Just as we’re about to cross the finish line Gil McLachlan has come up with a totally unreasonable demand for a $750 million stadium.

The AFL are forcing Tasmania to choose between an AFL team on one hand, and on the other, decent health and housing systems.

Jeremy Rockliff and the Liberals have fallen for it hook, line and sinker.

Media release – Cricket Tasmania, 18 September 2022

Cricket Tasmania statement

Cricket Tasmania is supportive of the State Government’s announcement that a state-of-the-art, city-based stadium will be a reality for Hobart. It is an exciting opportunity for not only the Tasmanian cricket community, but Tasmanian sport as a whole.

Advancements in technology and stadium design mean that our players, members, fans and corporate partners will have access to the best facilities and a fan-first experience without having to go elsewhere.

A new stadium is also a great opportunity for the state to secure regular, high-quality international cricket content.

There is still a lot of detail to work through – including functionality, design, commercial rights and access arrangements – and we look forward to being a key stakeholder in the process that sees the stadium become a reality.

We also know a new stadium will have implications for Blundstone Arena. We are already working through that process with the State Government in an open and considered way, and by later this year we expect to have a clear position on our long-term requirements for training and playing, and what that means for our people and our organisation.

The future is bright for cricket in Tasmania.

Rebecca White MP, Labor Leader, 17 September 2022

Liberals prioritise stadium over housing

The Government needs to come clean on whether it is currently in negotiations with the developer of the Escarpment to pay them to not build houses in the middle of a housing crisis.

Premier Jeremy Rockliff has admitted that, after pouring nearly $130 million into Macquarie Point over the past decade, the government is now looking to build a new Hobart stadium at the site.

This would leave yet another Macquarie Point masterplan in tatters and will prevent the $100 million dollar housing development proposed at the Escarpment from going ahead.

While the Liberals obsess about a new stadium, nearly 4,500 families are waiting for social housing, and the average wait time since they came to government has more than quadrupled from 21 weeks to a staggering 90 weeks – or nearly two years.

The Liberals have failed to get the basics right on housing for nearly a decade.

It now appears the government is actively choosing to build a stadium over housing in the middle of a housing crisis.

Anita Dow MP, Shadow Minister for Health, 20 September 2022

Premier prioritises stadium over healthcare

Premier and part-time Health Minister Jeremy Rockliff has prioritised a $750 million stadium in Hobart over than the much-needed upgrades at the Launceston General Hospital.

The LGH has the worst bed-block in the country and wait times to see a specialist are at completely unacceptable levels.

Urgent cardiology and neurology patients—people with urgent heart and brain conditions—are waiting nearly a year to see a specialist.
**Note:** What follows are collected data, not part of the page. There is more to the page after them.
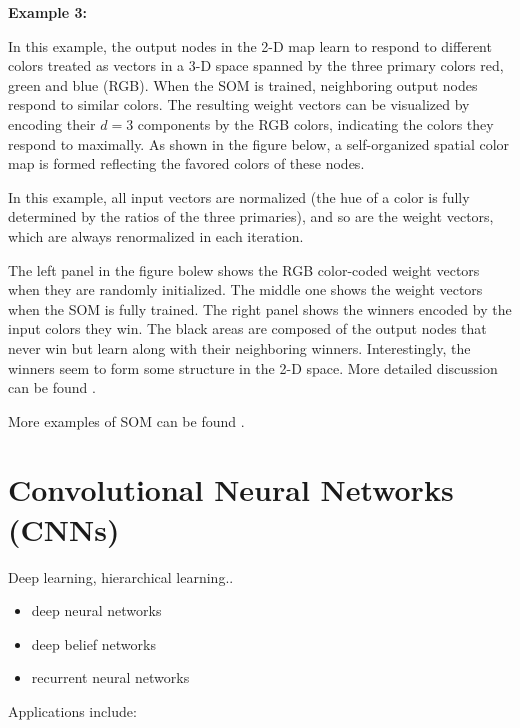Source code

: \documentclass{article}
\begin{document}
{\bf Example 3:} 

In this example, the output nodes in the 2-D map learn to respond 
to different colors treated as vectors in a 3-D space spanned by the 
three primary colors red, green and blue (RGB). When the SOM is trained, 
neighboring output nodes respond to similar colors. The resulting weight
vectors can be visualized by encoding their $d=3$ components by the RGB 
colors, indicating the colors they respond to maximally. As shown in the
figure below, a self-organized spatial color map is formed reflecting the 
favored colors of these nodes.

In this example, all input vectors are normalized (the hue of a color
is fully determined by the ratios of the three primaries), and so are
the weight vectors, which are always renormalized in each iteration.

The left panel in the figure bolew shows the RGB color-coded weight vectors
when they are randomly initialized. The middle one shows the weight vectors
when the SOM is fully trained. The right panel shows the winners encoded by
the input colors they win. The black areas are composed of the output nodes
that never win but learn along with their neighboring winners. Interestingly,
the winners seem to form some structure in the 2-D space. More detailed
discussion can be found 
.



More examples of SOM can be found .



\section{Convolutional Neural Networks (CNNs)}





Deep learning, hierarchical learning..
\begin{itemize}
\item deep neural networks
\item deep belief networks
\item recurrent neural networks
\end{itemize}
Applications include:
\end{document}
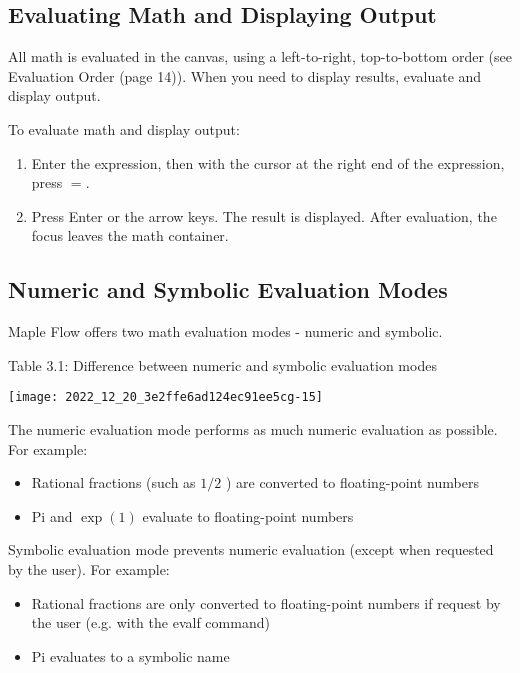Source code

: \subsection{Evaluating Math and Displaying Output}
All math is evaluated in the canvas, using a left-to-right, top-to-bottom order (see Evaluation Order (page 14)). When you need to display results, evaluate and display output.

To evaluate math and display output:

\begin{enumerate}
  \item Enter the expression, then with the cursor at the right end of the expression, press $=$.

  \item Press Enter or the arrow keys. The result is displayed. After evaluation, the focus leaves the math container.

\end{enumerate}

\subsection{Numeric and Symbolic Evaluation Modes}
Maple Flow offers two math evaluation modes - numeric and symbolic.

Table 3.1: Difference between numeric and symbolic evaluation modes

\begin{center}
\texttt{[image: 2022\_12\_20\_3e2ffe6ad124ec91ee5cg-15]}
\end{center}

The numeric evaluation mode performs as much numeric evaluation as possible. For example:

\begin{itemize}
  \item Rational fractions (such as $1 / 2$ ) are converted to floating-point numbers

  \item Pi and $\exp (1)$ evaluate to floating-point numbers

\end{itemize}

Symbolic evaluation mode prevents numeric evaluation (except when requested by the user). For example:

\begin{itemize}
  \item Rational fractions are only converted to floating-point numbers if request by the user (e.g. with the evalf command)

  \item Pi evaluates to a symbolic name

\end{itemize}

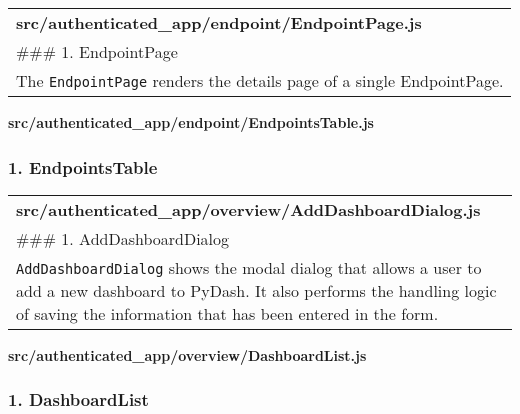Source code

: \begin{longtable}[]{@{}l@{}}
\toprule
\endhead
\begin{minipage}[t]{0.08\columnwidth}\raggedright
\textbf{src/authenticated\_app/endpoint/EndpointPage.js}\strut
\end{minipage}\tabularnewline
\begin{minipage}[t]{0.08\columnwidth}\raggedright
\#\#\# 1. EndpointPage\strut
\end{minipage}\tabularnewline
\begin{minipage}[t]{0.08\columnwidth}\raggedright
The \texttt{EndpointPage} renders the details page of a single
EndpointPage.\strut
\end{minipage}\tabularnewline
\bottomrule
\end{longtable}

\textbf{src/authenticated\_app/endpoint/EndpointsTable.js}

\hypertarget{endpointstable}{%
\subsubsection{1. EndpointsTable}\label{endpointstable}}

\begin{longtable}[]{@{}l@{}}
\toprule
\endhead
\begin{minipage}[t]{0.08\columnwidth}\raggedright
\textbf{src/authenticated\_app/overview/AddDashboardDialog.js}\strut
\end{minipage}\tabularnewline
\begin{minipage}[t]{0.08\columnwidth}\raggedright
\#\#\# 1. AddDashboardDialog\strut
\end{minipage}\tabularnewline
\begin{minipage}[t]{0.08\columnwidth}\raggedright
\texttt{AddDashboardDialog} shows the modal dialog that allows a user to
add a new dashboard to PyDash. It also performs the handling logic of
saving the information that has been entered in the form.\strut
\end{minipage}\tabularnewline
\bottomrule
\end{longtable}

\textbf{src/authenticated\_app/overview/DashboardList.js}

\hypertarget{dashboardlist}{%
\subsubsection{1. DashboardList}\label{dashboardlist}}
People classified as semi-urgent are waiting nearly three years.

And just one day after the Premier announced the new stadium in Hobart, paramedics at the LGH took strike action over the impossible working conditions they face.

Whether people need an ambulance, specialist appointment or admission to hospital, the Liberal Government is failing to get the basics right for them at the LGH.

The fact the Premier is focused on a $750 million stadium in Hobart while the $580 million he promised to upgrade the LGH is nowhere to be seen shows yet again how wrong his priorities are.